Jean-Loup Korzilius, maître de conférences en histoire de l'art contemporain, Université de Franche-Comté, jean-loup.korzilius(at)univ-fcomte.fr
« Une approche féministe de la couleur est-elle possible ? Éléments pour une théorie de la sexualité des couleurs »
Depuis une dizaine d’années, l’histoire de l’art porte un grand intérêt à la couleur. Pourtant, ces "histoires" de la couleur n’abordent quasiment pas la manière avec laquelle les peintres évoquent ce sujet dans leurs écrits. Or, une rapide comparaison de quelques citations d’artistes depuis la Renaissance jusqu’au XXe siècle montre que le rapport des peintres à la couleur a changé en profondeur. Depuis le XIXe siècle, on note un engagement plus intense qui signale que le phénomène chromatique est "problématisé" comme un défi auquel l’artiste se voit confronté et qu’il doit résoudre.

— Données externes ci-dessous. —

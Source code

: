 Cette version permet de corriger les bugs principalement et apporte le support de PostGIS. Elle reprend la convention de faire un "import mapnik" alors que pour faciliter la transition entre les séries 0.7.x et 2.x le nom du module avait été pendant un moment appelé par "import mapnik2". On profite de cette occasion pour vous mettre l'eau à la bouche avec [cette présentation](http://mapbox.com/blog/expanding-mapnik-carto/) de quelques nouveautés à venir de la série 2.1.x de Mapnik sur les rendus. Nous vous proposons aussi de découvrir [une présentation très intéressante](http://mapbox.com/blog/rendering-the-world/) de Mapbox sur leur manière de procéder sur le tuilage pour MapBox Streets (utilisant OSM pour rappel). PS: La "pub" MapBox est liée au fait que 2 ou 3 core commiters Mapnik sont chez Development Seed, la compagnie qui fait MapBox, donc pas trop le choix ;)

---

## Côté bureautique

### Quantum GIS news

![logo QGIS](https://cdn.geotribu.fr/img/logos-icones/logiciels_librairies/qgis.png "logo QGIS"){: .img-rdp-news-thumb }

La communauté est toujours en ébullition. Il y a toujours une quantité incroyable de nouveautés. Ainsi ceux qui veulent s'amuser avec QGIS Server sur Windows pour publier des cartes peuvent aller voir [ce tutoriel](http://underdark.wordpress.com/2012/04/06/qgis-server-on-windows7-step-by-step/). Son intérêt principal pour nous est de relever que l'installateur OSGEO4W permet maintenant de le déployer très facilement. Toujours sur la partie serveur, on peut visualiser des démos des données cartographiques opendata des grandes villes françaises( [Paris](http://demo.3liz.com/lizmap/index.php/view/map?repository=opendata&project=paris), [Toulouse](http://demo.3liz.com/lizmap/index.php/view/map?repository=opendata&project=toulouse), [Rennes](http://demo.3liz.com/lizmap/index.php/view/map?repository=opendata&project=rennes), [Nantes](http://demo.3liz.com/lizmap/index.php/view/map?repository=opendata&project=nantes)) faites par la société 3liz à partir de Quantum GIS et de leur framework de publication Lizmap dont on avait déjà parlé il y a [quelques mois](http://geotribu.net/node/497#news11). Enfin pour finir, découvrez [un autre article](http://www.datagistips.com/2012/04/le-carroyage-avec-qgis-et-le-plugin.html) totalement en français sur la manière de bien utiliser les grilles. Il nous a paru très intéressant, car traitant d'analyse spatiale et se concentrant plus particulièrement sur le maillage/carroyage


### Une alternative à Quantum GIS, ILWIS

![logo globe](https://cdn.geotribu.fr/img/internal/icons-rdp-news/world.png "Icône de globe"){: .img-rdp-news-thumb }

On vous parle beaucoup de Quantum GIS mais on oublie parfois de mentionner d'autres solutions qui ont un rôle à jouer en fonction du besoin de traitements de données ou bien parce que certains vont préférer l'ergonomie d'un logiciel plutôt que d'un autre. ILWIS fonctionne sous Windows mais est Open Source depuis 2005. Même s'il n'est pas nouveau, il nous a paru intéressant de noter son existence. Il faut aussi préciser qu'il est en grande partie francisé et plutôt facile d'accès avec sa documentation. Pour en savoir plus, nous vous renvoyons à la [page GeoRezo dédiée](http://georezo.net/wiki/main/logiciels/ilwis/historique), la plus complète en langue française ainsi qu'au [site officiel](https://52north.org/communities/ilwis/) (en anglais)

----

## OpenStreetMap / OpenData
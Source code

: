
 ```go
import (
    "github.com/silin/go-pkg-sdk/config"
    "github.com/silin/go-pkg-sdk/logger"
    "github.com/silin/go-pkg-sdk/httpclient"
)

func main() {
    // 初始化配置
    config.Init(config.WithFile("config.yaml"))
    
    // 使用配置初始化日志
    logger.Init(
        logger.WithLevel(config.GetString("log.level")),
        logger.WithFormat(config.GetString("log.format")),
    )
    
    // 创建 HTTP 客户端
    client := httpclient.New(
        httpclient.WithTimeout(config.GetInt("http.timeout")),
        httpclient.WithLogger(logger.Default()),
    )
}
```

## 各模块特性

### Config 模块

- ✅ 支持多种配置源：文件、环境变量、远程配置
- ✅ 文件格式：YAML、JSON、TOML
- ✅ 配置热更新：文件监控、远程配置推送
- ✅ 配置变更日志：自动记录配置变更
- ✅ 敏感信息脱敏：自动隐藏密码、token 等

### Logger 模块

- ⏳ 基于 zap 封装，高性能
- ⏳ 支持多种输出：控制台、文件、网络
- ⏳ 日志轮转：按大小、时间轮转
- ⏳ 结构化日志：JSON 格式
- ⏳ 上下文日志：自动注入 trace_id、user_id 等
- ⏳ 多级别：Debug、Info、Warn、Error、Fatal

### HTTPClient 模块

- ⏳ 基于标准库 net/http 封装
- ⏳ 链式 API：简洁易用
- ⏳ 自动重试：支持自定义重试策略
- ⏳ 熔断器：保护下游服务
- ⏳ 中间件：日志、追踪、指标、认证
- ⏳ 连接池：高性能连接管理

L’hypothèse de travail avancée ici se fonde alors sur le parallélisme entre ce premier constat et la "sexualisation des corps" (Foucault) qui se produit à la même époque. Au moment où la science redéfinit les normes sexuelles masculines et féminines, la couleur apparaît dans les propos artistiques comme une entité féminine à "comprendre" et à "conquérir" (Matisse), le peintre occupant le rôle masculin. Dès lors, on saisit mieux le défi qu’elle représente: elle aguiche, tente, "excite" l’artiste telle une belle femme, dans un sens charnel, physique, et à la différence des époques antérieures, marquées par la controverse "apparence" versus "vérité". Le rapport à la couleur s’est donc "sexualisé" et les allusions sexuelles d’artistes (Kandinsky, Klee e.a.) trouvent là leur origine. En outre, et hors du champs de l’art, la médecine établit nombre de liens "naturels" entre la femme et le chromatique (par exemple les symptômes de l’hystérie).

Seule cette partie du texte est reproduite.